Work order
The reply must repeat the listing below exactly and carry none of its pictures.

Information shown
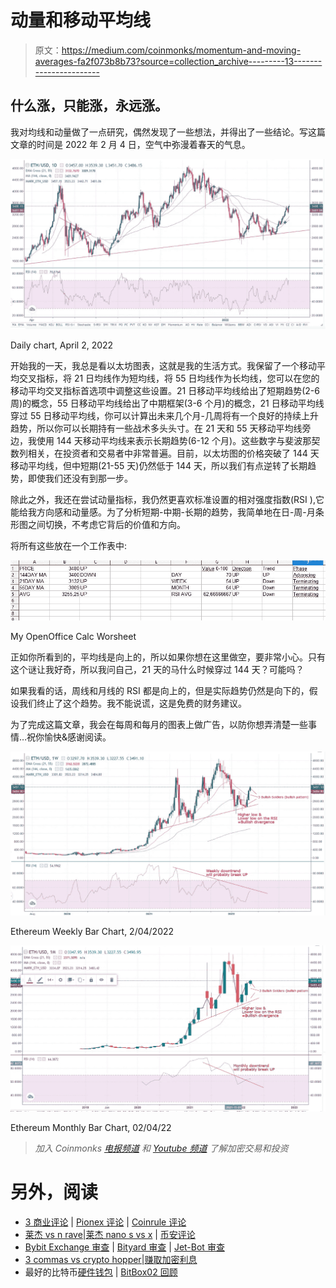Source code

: # 动量和移动平均线

> 原文：<https://medium.com/coinmonks/momentum-and-moving-averages-fa2f073b8b73?source=collection_archive---------13----------------------->

## 什么涨，只能涨，永远涨。

我对均线和动量做了一点研究，偶然发现了一些想法，并得出了一些结论。写这篇文章的时间是 2022 年 2 月 4 日，空气中弥漫着春天的气息。

![](img/a1b866451ecfd3c6481ce02aed07c8c0.png)

Daily chart, April 2, 2022

开始我的一天，我总是看以太坊图表，这就是我的生活方式。我保留了一个移动平均交叉指标，将 21 日均线作为短均线，将 55 日均线作为长均线，您可以在您的移动平均交叉指标首选项中调整这些设置。21 日移动平均线给出了短期趋势(2-6 周)的概念，55 日移动平均线给出了中期框架(3-6 个月)的概念，21 日移动平均线穿过 55 日移动平均线，你可以计算出未来几个月-几周将有一个良好的持续上升趋势，所以你可以长期持有一些战术多头头寸。在 21 天和 55 天移动平均线旁边，我使用 144 天移动平均线来表示长期趋势(6-12 个月)。这些数字与斐波那契数列相关，在投资者和交易者中非常普遍。目前，以太坊图的价格突破了 144 天移动平均线，但中短期(21-55 天)仍然低于 144 天，所以我们有点逆转了长期趋势，即使我们还没有到那一步。

除此之外，我还在尝试动量指标，我仍然更喜欢标准设置的相对强度指数(RSI ),它能给我方向感和动量感。为了分析短期-中期-长期的趋势，我简单地在日-周-月条形图之间切换，不考虑它背后的价值和方向。

将所有这些放在一个工作表中:

![](img/8ffdab6693d4d2318b2c5039b1697395.png)

My OpenOffice Calc Worsheet

正如你所看到的，平均线是向上的，所以如果你想在这里做空，要非常小心。只有这个谜让我好奇，所以我问自己，21 天的马什么时候穿过 144 天？可能吗？

如果我看的话，周线和月线的 RSI 都是向上的，但是实际趋势仍然是向下的，假设我们终止了这个趋势。我不能说谎，这是免费的财务建议。

为了完成这篇文章，我会在每周和每月的图表上做广告，以防你想弄清楚一些事情…祝你愉快&感谢阅读。

![](img/1411771f464e72e35aee10909bc8b161.png)

Ethereum Weekly Bar Chart, 2/04/2022

![](img/5f921d5b1360667585c8df505b02a9ab.png)

Ethereum Monthly Bar Chart, 02/04/22

> *加入 Coinmonks* [*电报频道*](https://t.me/coincodecap) *和* [*Youtube 频道*](https://www.youtube.com/c/coinmonks/videos) *了解加密交易和投资*

# 另外，阅读

*   [3 商业评论](/coinmonks/3commas-review-an-excellent-crypto-trading-bot-2020-1313a58bec92) | [Pionex 评论](https://coincodecap.com/pionex-review-exchange-with-crypto-trading-bot) | [Coinrule 评论](/coinmonks/coinrule-review-2021-a-beginner-friendly-crypto-trading-bot-daf0504848ba)
*   [莱杰 vs n rave](/coinmonks/ledger-vs-ngrave-zero-7e40f0c1d694)|[莱杰 nano s vs x](/coinmonks/ledger-nano-s-vs-x-battery-hardware-price-storage-59a6663fe3b0) | [币安评论](/coinmonks/binance-review-ee10d3bf3b6e)
*   [Bybit Exchange 审查](/coinmonks/bybit-exchange-review-dbd570019b71) | [Bityard 审查](https://coincodecap.com/bityard-reivew) | [Jet-Bot 审查](https://coincodecap.com/jet-bot-review)
*   [3 commas vs crypto hopper](/coinmonks/3commas-vs-pionex-vs-cryptohopper-best-crypto-bot-6a98d2baa203)|[赚取加密利息](/coinmonks/earn-crypto-interest-b10b810fdda3)
*   最好的比特币[硬件钱包](/coinmonks/hardware-wallets-dfa1211730c6) | [BitBox02 回顾](/coinmonks/bitbox02-review-your-swiss-bitcoin-hardware-wallet-c36c88fff29)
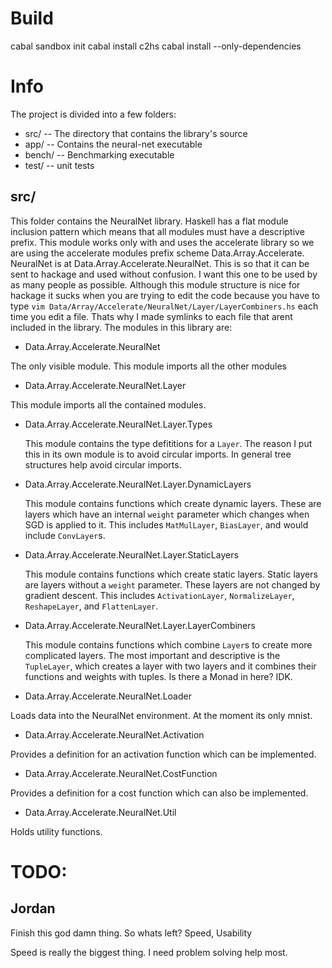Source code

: # Build

cabal sandbox init
cabal install c2hs
cabal install --only-dependencies

# Info

The project is divided into a few folders:
  
 - src/ -- The directory that contains the library's source
 - app/ -- Contains the neural-net executable
 - bench/ -- Benchmarking executable
 - test/ -- unit tests

## src/ 

This folder contains the NeuralNet library. Haskell has a flat module inclusion
pattern which means that all modules must have a descriptive prefix. This 
module works only with and uses the accelerate library so we are using the
accelerate modules prefix scheme Data.Array.Accelerate. NeuralNet is at 
Data.Array.Accelerate.NeuralNet. This is so that it can be sent to hackage and
used without confusion. I want this one to be used by as many people as possible.
Although this module structure is nice for hackage it sucks when you are trying
to edit the code because you have to type 
`vim Data/Array/Accelerate/NeuralNet/Layer/LayerCombiners.hs` each time you
edit a file. Thats why I made symlinks to each file that arent included in the
library. The modules in this library are:

 - Data.Array.Accelerate.NeuralNet

  The only visible module. This module imports all the other modules

 - Data.Array.Accelerate.NeuralNet.Layer
  
  This module imports all the contained modules.

  + Data.Array.Accelerate.NeuralNet.Layer.Types

    This module contains the type defititions for a `Layer`.  The reason I put
    this in its own module is to avoid circular imports. In general tree
    structures help avoid circular imports.

  + Data.Array.Accelerate.NeuralNet.Layer.DynamicLayers

    This module contains functions which create dynamic layers. These are layers 
    which have an internal `weight` parameter which changes when SGD is applied
    to it. This includes `MatMulLayer`, `BiasLayer`, and would include `ConvLayer`s.

  + Data.Array.Accelerate.NeuralNet.Layer.StaticLayers

    This module contains functions which create static layers. Static layers are
    layers without a `weight` parameter. These layers are not changed by gradient
    descent. This includes `ActivationLayer`, `NormalizeLayer`, `ReshapeLayer`, 
    and `FlattenLayer`.

  + Data.Array.Accelerate.NeuralNet.Layer.LayerCombiners

    This module contains functions which combine `Layer`s to create more
    complicated layers. The most important and descriptive is the `TupleLayer`,
    which creates a layer with two layers and it combines their functions and 
    weights with tuples.  Is there a Monad in here? IDK.

 - Data.Array.Accelerate.NeuralNet.Loader

  Loads data into the NeuralNet environment. At the moment its only mnist.

 - Data.Array.Accelerate.NeuralNet.Activation

  Provides a definition for an activation function which can be implemented.

 - Data.Array.Accelerate.NeuralNet.CostFunction

  Provides a definition for a cost function which can also be implemented.

 - Data.Array.Accelerate.NeuralNet.Util

  Holds utility functions.
   


# TODO:

## Jordan
Finish this god damn thing.
So whats left?
Speed, Usability

Speed is really the biggest thing.
I need problem solving help most.

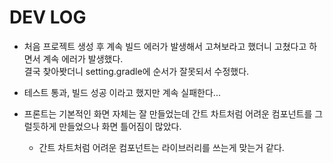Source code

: # DEV LOG

- 처음 프로젝트 생성 후 계속 빌드 에러가 발생해서 고쳐보라고 했더니 고쳤다고 하면서 계속 에러가 발생했다.  
  결국 찾아봣더니 setting.gradle에 순서가 잘못되서 수정했다.

- 테스트 통과, 빌드 성공 이라고 했지만 계속 실패한다...

- 프론트는 기본적인 화면 자체는 잘 만들었는데 간트 차트처럼 어려운 컴포넌트를 그럴듯하게 만들었으나 화면 틀어짐이 많았다.
  - 간트 차트처럼 어려운 컴포넌트는 라이브러리를 쓰는게 맞는거 같다.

Exercise output
Source code

: # 动量和移动平均线

> 原文：<https://medium.com/coinmonks/momentum-and-moving-averages-fa2f073b8b73?source=collection_archive---------13----------------------->

## 什么涨，只能涨，永远涨。

我对均线和动量做了一点研究，偶然发现了一些想法，并得出了一些结论。写这篇文章的时间是 2022 年 2 月 4 日，空气中弥漫着春天的气息。

![](img/a1b866451ecfd3c6481ce02aed07c8c0.png)

Daily chart, April 2, 2022

开始我的一天，我总是看以太坊图表，这就是我的生活方式。我保留了一个移动平均交叉指标，将 21 日均线作为短均线，将 55 日均线作为长均线，您可以在您的移动平均交叉指标首选项中调整这些设置。21 日移动平均线给出了短期趋势(2-6 周)的概念，55 日移动平均线给出了中期框架(3-6 个月)的概念，21 日移动平均线穿过 55 日移动平均线，你可以计算出未来几个月-几周将有一个良好的持续上升趋势，所以你可以长期持有一些战术多头头寸。在 21 天和 55 天移动平均线旁边，我使用 144 天移动平均线来表示长期趋势(6-12 个月)。这些数字与斐波那契数列相关，在投资者和交易者中非常普遍。目前，以太坊图的价格突破了 144 天移动平均线，但中短期(21-55 天)仍然低于 144 天，所以我们有点逆转了长期趋势，即使我们还没有到那一步。

除此之外，我还在尝试动量指标，我仍然更喜欢标准设置的相对强度指数(RSI ),它能给我方向感和动量感。为了分析短期-中期-长期的趋势，我简单地在日-周-月条形图之间切换，不考虑它背后的价值和方向。

将所有这些放在一个工作表中:

![](img/8ffdab6693d4d2318b2c5039b1697395.png)

My OpenOffice Calc Worsheet

正如你所看到的，平均线是向上的，所以如果你想在这里做空，要非常小心。只有这个谜让我好奇，所以我问自己，21 天的马什么时候穿过 144 天？可能吗？

如果我看的话，周线和月线的 RSI 都是向上的，但是实际趋势仍然是向下的，假设我们终止了这个趋势。我不能说谎，这是免费的财务建议。

为了完成这篇文章，我会在每周和每月的图表上做广告，以防你想弄清楚一些事情…祝你愉快&感谢阅读。

![](img/1411771f464e72e35aee10909bc8b161.png)

Ethereum Weekly Bar Chart, 2/04/2022

![](img/5f921d5b1360667585c8df505b02a9ab.png)

Ethereum Monthly Bar Chart, 02/04/22

> *加入 Coinmonks* [*电报频道*](https://t.me/coincodecap) *和* [*Youtube 频道*](https://www.youtube.com/c/coinmonks/videos) *了解加密交易和投资*

# 另外，阅读

*   [3 商业评论](/coinmonks/3commas-review-an-excellent-crypto-trading-bot-2020-1313a58bec92) | [Pionex 评论](https://coincodecap.com/pionex-review-exchange-with-crypto-trading-bot) | [Coinrule 评论](/coinmonks/coinrule-review-2021-a-beginner-friendly-crypto-trading-bot-daf0504848ba)
*   [莱杰 vs n rave](/coinmonks/ledger-vs-ngrave-zero-7e40f0c1d694)|[莱杰 nano s vs x](/coinmonks/ledger-nano-s-vs-x-battery-hardware-price-storage-59a6663fe3b0) | [币安评论](/coinmonks/binance-review-ee10d3bf3b6e)
*   [Bybit Exchange 审查](/coinmonks/bybit-exchange-review-dbd570019b71) | [Bityard 审查](https://coincodecap.com/bityard-reivew) | [Jet-Bot 审查](https://coincodecap.com/jet-bot-review)
*   [3 commas vs crypto hopper](/coinmonks/3commas-vs-pionex-vs-cryptohopper-best-crypto-bot-6a98d2baa203)|[赚取加密利息](/coinmonks/earn-crypto-interest-b10b810fdda3)
*   最好的比特币[硬件钱包](/coinmonks/hardware-wallets-dfa1211730c6) | [BitBox02 回顾](/coinmonks/bitbox02-review-your-swiss-bitcoin-hardware-wallet-c36c88fff29)
Source code

: # Build

cabal sandbox init
cabal install c2hs
cabal install --only-dependencies

# Info

The project is divided into a few folders:
  
 - src/ -- The directory that contains the library's source
 - app/ -- Contains the neural-net executable
 - bench/ -- Benchmarking executable
 - test/ -- unit tests

## src/ 

This folder contains the NeuralNet library. Haskell has a flat module inclusion
pattern which means that all modules must have a descriptive prefix. This 
module works only with and uses the accelerate library so we are using the
accelerate modules prefix scheme Data.Array.Accelerate. NeuralNet is at 
Data.Array.Accelerate.NeuralNet. This is so that it can be sent to hackage and
used without confusion. I want this one to be used by as many people as possible.
Although this module structure is nice for hackage it sucks when you are trying
to edit the code because you have to type 
`vim Data/Array/Accelerate/NeuralNet/Layer/LayerCombiners.hs` each time you
edit a file. Thats why I made symlinks to each file that arent included in the
library. The modules in this library are:

 - Data.Array.Accelerate.NeuralNet

  The only visible module. This module imports all the other modules

 - Data.Array.Accelerate.NeuralNet.Layer
  
  This module imports all the contained modules.

  + Data.Array.Accelerate.NeuralNet.Layer.Types

    This module contains the type defititions for a `Layer`.  The reason I put
    this in its own module is to avoid circular imports. In general tree
    structures help avoid circular imports.

  + Data.Array.Accelerate.NeuralNet.Layer.DynamicLayers

    This module contains functions which create dynamic layers. These are layers 
    which have an internal `weight` parameter which changes when SGD is applied
    to it. This includes `MatMulLayer`, `BiasLayer`, and would include `ConvLayer`s.

  + Data.Array.Accelerate.NeuralNet.Layer.StaticLayers

    This module contains functions which create static layers. Static layers are
    layers without a `weight` parameter. These layers are not changed by gradient
    descent. This includes `ActivationLayer`, `NormalizeLayer`, `ReshapeLayer`, 
    and `FlattenLayer`.

  + Data.Array.Accelerate.NeuralNet.Layer.LayerCombiners

    This module contains functions which combine `Layer`s to create more
    complicated layers. The most important and descriptive is the `TupleLayer`,
    which creates a layer with two layers and it combines their functions and 
    weights with tuples.  Is there a Monad in here? IDK.

 - Data.Array.Accelerate.NeuralNet.Loader

  Loads data into the NeuralNet environment. At the moment its only mnist.

 - Data.Array.Accelerate.NeuralNet.Activation

  Provides a definition for an activation function which can be implemented.

 - Data.Array.Accelerate.NeuralNet.CostFunction

  Provides a definition for a cost function which can also be implemented.

 - Data.Array.Accelerate.NeuralNet.Util

  Holds utility functions.
   


# TODO:

## Jordan
Finish this god damn thing.
So whats left?
Speed, Usability

Speed is really the biggest thing.
I need problem solving help most.

Source code

: # DEV LOG

- 처음 프로젝트 생성 후 계속 빌드 에러가 발생해서 고쳐보라고 했더니 고쳤다고 하면서 계속 에러가 발생했다.  
  결국 찾아봣더니 setting.gradle에 순서가 잘못되서 수정했다.

- 테스트 통과, 빌드 성공 이라고 했지만 계속 실패한다...

- 프론트는 기본적인 화면 자체는 잘 만들었는데 간트 차트처럼 어려운 컴포넌트를 그럴듯하게 만들었으나 화면 틀어짐이 많았다.
  - 간트 차트처럼 어려운 컴포넌트는 라이브러리를 쓰는게 맞는거 같다.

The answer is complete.